__Activity__
Could you copy the records below exactly, leaving out any pictures?

(Saved entries)

********************

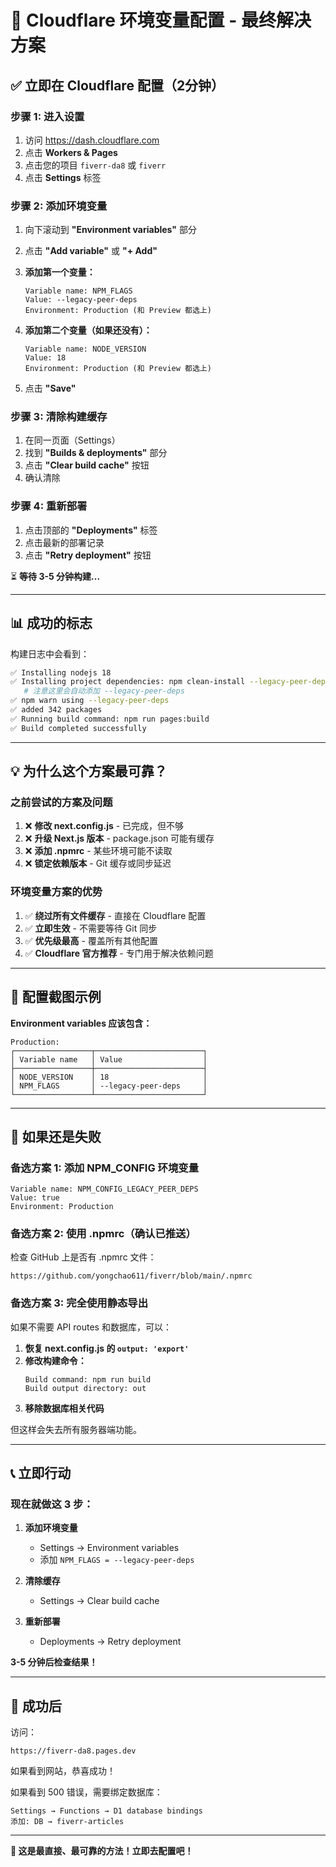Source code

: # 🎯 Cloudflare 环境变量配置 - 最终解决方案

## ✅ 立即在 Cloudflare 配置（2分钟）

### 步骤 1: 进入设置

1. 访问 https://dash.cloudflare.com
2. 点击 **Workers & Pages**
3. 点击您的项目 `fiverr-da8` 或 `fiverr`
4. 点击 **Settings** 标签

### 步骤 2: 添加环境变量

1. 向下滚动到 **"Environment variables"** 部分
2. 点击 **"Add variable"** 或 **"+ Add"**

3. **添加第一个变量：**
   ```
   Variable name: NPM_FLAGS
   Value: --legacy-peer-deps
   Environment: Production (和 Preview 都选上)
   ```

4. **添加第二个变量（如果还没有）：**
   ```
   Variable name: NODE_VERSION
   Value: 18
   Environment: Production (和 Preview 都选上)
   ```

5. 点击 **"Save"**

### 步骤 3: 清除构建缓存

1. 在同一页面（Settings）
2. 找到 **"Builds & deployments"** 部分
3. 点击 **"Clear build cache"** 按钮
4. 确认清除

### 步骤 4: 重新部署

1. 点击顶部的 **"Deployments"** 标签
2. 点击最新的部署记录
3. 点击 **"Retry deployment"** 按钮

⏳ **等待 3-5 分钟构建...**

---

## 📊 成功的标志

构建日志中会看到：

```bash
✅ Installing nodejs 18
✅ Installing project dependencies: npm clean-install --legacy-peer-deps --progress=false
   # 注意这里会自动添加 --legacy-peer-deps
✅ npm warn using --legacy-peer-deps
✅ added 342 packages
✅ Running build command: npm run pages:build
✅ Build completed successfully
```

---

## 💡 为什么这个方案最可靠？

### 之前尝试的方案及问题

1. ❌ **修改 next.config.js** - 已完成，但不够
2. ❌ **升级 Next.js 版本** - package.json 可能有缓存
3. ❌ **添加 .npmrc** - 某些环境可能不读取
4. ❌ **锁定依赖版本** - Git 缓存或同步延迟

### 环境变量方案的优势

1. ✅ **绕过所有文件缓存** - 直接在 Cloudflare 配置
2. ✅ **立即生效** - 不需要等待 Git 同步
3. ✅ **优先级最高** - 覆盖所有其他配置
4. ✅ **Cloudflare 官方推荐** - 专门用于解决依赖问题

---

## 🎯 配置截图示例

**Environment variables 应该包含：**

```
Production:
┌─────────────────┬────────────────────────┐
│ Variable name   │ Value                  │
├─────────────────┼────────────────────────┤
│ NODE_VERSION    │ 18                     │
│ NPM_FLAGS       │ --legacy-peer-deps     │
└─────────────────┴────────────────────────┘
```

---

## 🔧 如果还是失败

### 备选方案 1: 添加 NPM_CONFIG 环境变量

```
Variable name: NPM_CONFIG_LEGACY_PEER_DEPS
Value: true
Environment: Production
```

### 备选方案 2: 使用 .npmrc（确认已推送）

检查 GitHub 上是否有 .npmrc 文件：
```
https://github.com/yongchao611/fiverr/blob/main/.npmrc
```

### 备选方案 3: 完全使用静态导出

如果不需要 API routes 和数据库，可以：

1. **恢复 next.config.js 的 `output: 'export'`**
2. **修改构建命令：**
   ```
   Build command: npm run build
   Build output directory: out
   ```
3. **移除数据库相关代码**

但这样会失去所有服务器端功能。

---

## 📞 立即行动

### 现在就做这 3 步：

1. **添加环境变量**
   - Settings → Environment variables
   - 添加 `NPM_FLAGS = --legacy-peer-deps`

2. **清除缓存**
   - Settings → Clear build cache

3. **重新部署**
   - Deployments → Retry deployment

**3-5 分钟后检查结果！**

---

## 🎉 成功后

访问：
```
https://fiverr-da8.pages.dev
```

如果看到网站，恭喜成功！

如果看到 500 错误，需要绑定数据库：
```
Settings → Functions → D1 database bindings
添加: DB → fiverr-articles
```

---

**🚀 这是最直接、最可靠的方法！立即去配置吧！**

********************

__Result of the task__
Source code

: # 🎯 Cloudflare 环境变量配置 - 最终解决方案

## ✅ 立即在 Cloudflare 配置（2分钟）

### 步骤 1: 进入设置

1. 访问 https://dash.cloudflare.com
2. 点击 **Workers & Pages**
3. 点击您的项目 `fiverr-da8` 或 `fiverr`
4. 点击 **Settings** 标签

### 步骤 2: 添加环境变量

1. 向下滚动到 **"Environment variables"** 部分
2. 点击 **"Add variable"** 或 **"+ Add"**

3. **添加第一个变量：**
   ```
   Variable name: NPM_FLAGS
   Value: --legacy-peer-deps
   Environment: Production (和 Preview 都选上)
   ```

4. **添加第二个变量（如果还没有）：**
   ```
   Variable name: NODE_VERSION
   Value: 18
   Environment: Production (和 Preview 都选上)
   ```

5. 点击 **"Save"**

### 步骤 3: 清除构建缓存

1. 在同一页面（Settings）
2. 找到 **"Builds & deployments"** 部分
3. 点击 **"Clear build cache"** 按钮
4. 确认清除

### 步骤 4: 重新部署

1. 点击顶部的 **"Deployments"** 标签
2. 点击最新的部署记录
3. 点击 **"Retry deployment"** 按钮

⏳ **等待 3-5 分钟构建...**

---

## 📊 成功的标志

构建日志中会看到：

```bash
✅ Installing nodejs 18
✅ Installing project dependencies: npm clean-install --legacy-peer-deps --progress=false
   # 注意这里会自动添加 --legacy-peer-deps
✅ npm warn using --legacy-peer-deps
✅ added 342 packages
✅ Running build command: npm run pages:build
✅ Build completed successfully
```

---

## 💡 为什么这个方案最可靠？

### 之前尝试的方案及问题

1. ❌ **修改 next.config.js** - 已完成，但不够
2. ❌ **升级 Next.js 版本** - package.json 可能有缓存
3. ❌ **添加 .npmrc** - 某些环境可能不读取
4. ❌ **锁定依赖版本** - Git 缓存或同步延迟

### 环境变量方案的优势

1. ✅ **绕过所有文件缓存** - 直接在 Cloudflare 配置
2. ✅ **立即生效** - 不需要等待 Git 同步
3. ✅ **优先级最高** - 覆盖所有其他配置
4. ✅ **Cloudflare 官方推荐** - 专门用于解决依赖问题

---

## 🎯 配置截图示例

**Environment variables 应该包含：**

```
Production:
┌─────────────────┬────────────────────────┐
│ Variable name   │ Value                  │
├─────────────────┼────────────────────────┤
│ NODE_VERSION    │ 18                     │
│ NPM_FLAGS       │ --legacy-peer-deps     │
└─────────────────┴────────────────────────┘
```

---

## 🔧 如果还是失败

### 备选方案 1: 添加 NPM_CONFIG 环境变量

```
Variable name: NPM_CONFIG_LEGACY_PEER_DEPS
Value: true
Environment: Production
```

### 备选方案 2: 使用 .npmrc（确认已推送）

检查 GitHub 上是否有 .npmrc 文件：
```
https://github.com/yongchao611/fiverr/blob/main/.npmrc
```

### 备选方案 3: 完全使用静态导出

如果不需要 API routes 和数据库，可以：

1. **恢复 next.config.js 的 `output: 'export'`**
2. **修改构建命令：**
   ```
   Build command: npm run build
   Build output directory: out
   ```
3. **移除数据库相关代码**

但这样会失去所有服务器端功能。

---

## 📞 立即行动

### 现在就做这 3 步：

1. **添加环境变量**
   - Settings → Environment variables
   - 添加 `NPM_FLAGS = --legacy-peer-deps`

2. **清除缓存**
   - Settings → Clear build cache

3. **重新部署**
   - Deployments → Retry deployment

**3-5 分钟后检查结果！**

---

## 🎉 成功后

访问：
```
https://fiverr-da8.pages.dev
```

如果看到网站，恭喜成功！

如果看到 500 错误，需要绑定数据库：
```
Settings → Functions → D1 database bindings
添加: DB → fiverr-articles
```

---

**🚀 这是最直接、最可靠的方法！立即去配置吧！**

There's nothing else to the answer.